Top of MATERIALS PROVIDED

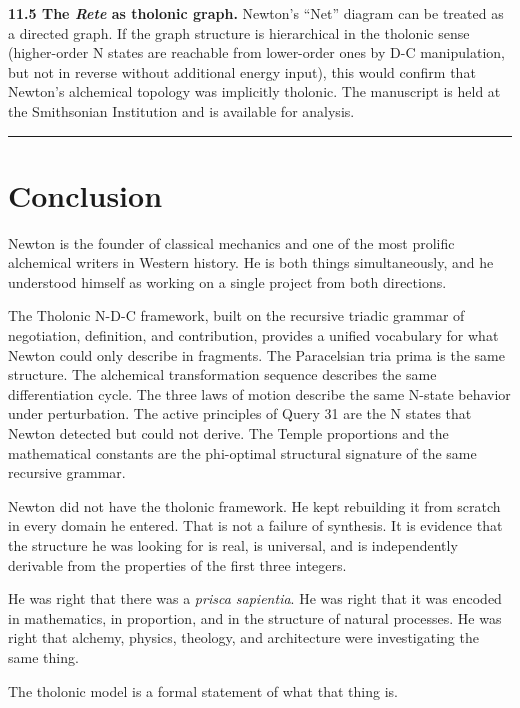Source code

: \documentclass[12pt]{article}
\begin{document}
\textbf{11.5 The \emph{Rete} as tholonic graph.} Newton's ``Net''
diagram can be treated as a directed graph. If the graph structure is
hierarchical in the tholonic sense (higher-order N states are reachable
from lower-order ones by D-C manipulation, but not in reverse without
additional energy input), this would confirm that Newton's alchemical
topology was implicitly tholonic. The manuscript is held at the
Smithsonian Institution and is available for analysis.

\begin{center}\rule{0.5\linewidth}{0.5pt}\end{center}

\section{Conclusion}\label{conclusion}

Newton is the founder of classical mechanics and one of the most
prolific alchemical writers in Western history. He is both things
simultaneously, and he understood himself as working on a single project
from both directions.

The Tholonic N-D-C framework, built on the recursive triadic grammar of
negotiation, definition, and contribution, provides a unified vocabulary
for what Newton could only describe in fragments. The Paracelsian tria
prima is the same structure. The alchemical transformation sequence
describes the same differentiation cycle. The three laws of motion
describe the same N-state behavior under perturbation. The active
principles of Query 31 are the N states that Newton detected but could
not derive. The Temple proportions and the mathematical constants are
the phi-optimal structural signature of the same recursive grammar.

Newton did not have the tholonic framework. He kept rebuilding it from
scratch in every domain he entered. That is not a failure of synthesis.
It is evidence that the structure he was looking for is real, is
universal, and is independently derivable from the properties of the
first three integers.

He was right that there was a \emph{prisca sapientia}. He was right that
it was encoded in mathematics, in proportion, and in the structure of
natural processes. He was right that alchemy, physics, theology, and
architecture were investigating the same thing.

The tholonic model is a formal statement of what that thing is.
\end{document}
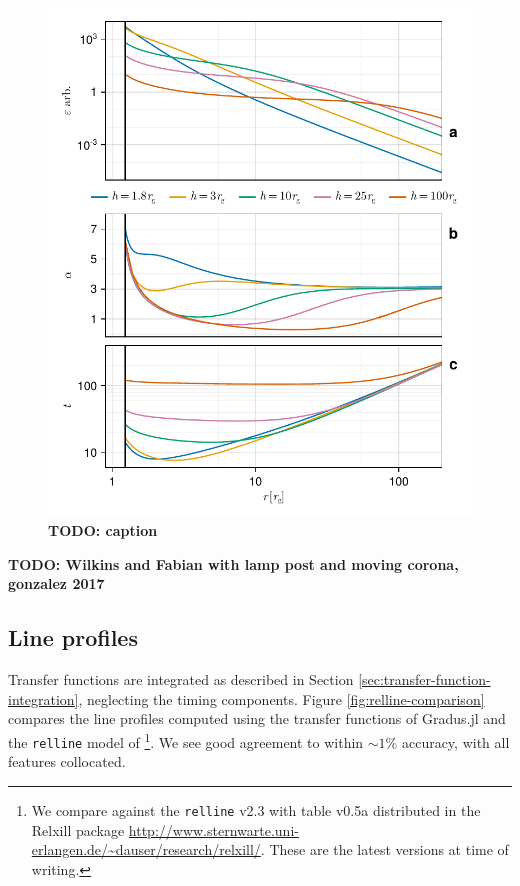 \documentclass[fleqn,usenatbib]{mnras}
\newcommand{\todo}[1]{{\noindent \bf \color{red} TODO: #1}}
\newcommand{\Gradus}{Gradus.jl }
\newcommand{\relline}{\texttt{relline} }
\begin{document}
\begin{figure}
	\centering
	\includegraphics[width=0.99\linewidth]{figures/emissivity.point-source.pdf}
	\caption{\todo{caption}}
	\label{fig:emissivity-profiles}
\end{figure}

\todo{Wilkins and Fabian with lamp post and moving corona, gonzalez 2017}

\subsection{Line profiles}

Transfer functions are integrated as described in Section \ref{sec:transfer-function-integration}, neglecting the timing components. Figure \ref{fig:relline-comparison} compares the line profiles computed using the transfer functions of \Gradus and the \relline model of \cite{dauser_broad_2010}\footnote{We compare against the \relline v2.3 with table v0.5a distributed in the Relxill package \url{http://www.sternwarte.uni-erlangen.de/~dauser/research/relxill/}. These are the latest versions at time of writing.}. We see good agreement to within $\sim 1\%$ accuracy, with all features collocated.
\end{document}

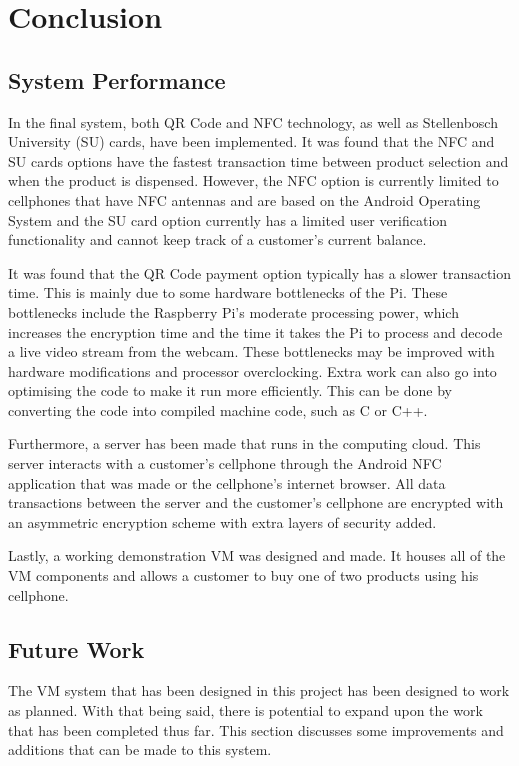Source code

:\chapter{Conclusion}
\label{chap:7}

\section{System Performance}

In the final system, both QR Code and NFC technology, as well as Stellenbosch University
(SU) cards, have been implemented. It was found that the NFC and SU cards options have the
fastest transaction time between product selection and when the product is dispensed.
However, the NFC option is currently limited to cellphones that have NFC antennas and are
based on the Android Operating System and the SU card option currently has a
limited user verification functionality and cannot keep track of a customer's
current balance.

It was found that the QR Code payment option typically has a slower transaction time. This
is mainly due to some hardware bottlenecks of the Pi. These bottlenecks include the
Raspberry Pi's moderate processing power, which increases the encryption time and the
time it takes the Pi to process and decode a live video stream from the webcam. These
bottlenecks may be improved with hardware modifications and processor overclocking. Extra
work can also go into optimising the code to make it run more efficiently. This can be
done by converting the code into compiled machine code, such as C or C++.

Furthermore, a server has been made that runs in the computing cloud. This server
interacts with a customer's cellphone through the Android NFC application that was made
or the cellphone's internet browser. All data transactions between the server and the
customer's cellphone are encrypted with an asymmetric encryption scheme with extra layers
of security added.

Lastly, a working demonstration VM was designed and made. It houses all of
the VM components and allows a customer to buy one of two products using
his cellphone. 

\section{Future Work}

The VM system that has been designed in this project has been designed to
work as planned. With that being said, there is potential to expand upon the work that has
been completed thus far. This section discusses some improvements and additions
that can be made to this system.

Bottom of MATERIALS PROVIDED

▶ _EXERCISE INSTRUCTIONS_
Make an exact copy of the lines from the top of the material through the line with "negotiation, definition, and", pictures excluded.

▶ _RESPONSE_
Source code

: \documentclass[12pt]{article}
\begin{document}
\textbf{11.5 The \emph{Rete} as tholonic graph.} Newton's ``Net''
diagram can be treated as a directed graph. If the graph structure is
hierarchical in the tholonic sense (higher-order N states are reachable
from lower-order ones by D-C manipulation, but not in reverse without
additional energy input), this would confirm that Newton's alchemical
topology was implicitly tholonic. The manuscript is held at the
Smithsonian Institution and is available for analysis.

\begin{center}\rule{0.5\linewidth}{0.5pt}\end{center}

\section{Conclusion}\label{conclusion}

Newton is the founder of classical mechanics and one of the most
prolific alchemical writers in Western history. He is both things
simultaneously, and he understood himself as working on a single project
from both directions.

The Tholonic N-D-C framework, built on the recursive triadic grammar of
negotiation, definition, and contribution, provides a unified vocabulary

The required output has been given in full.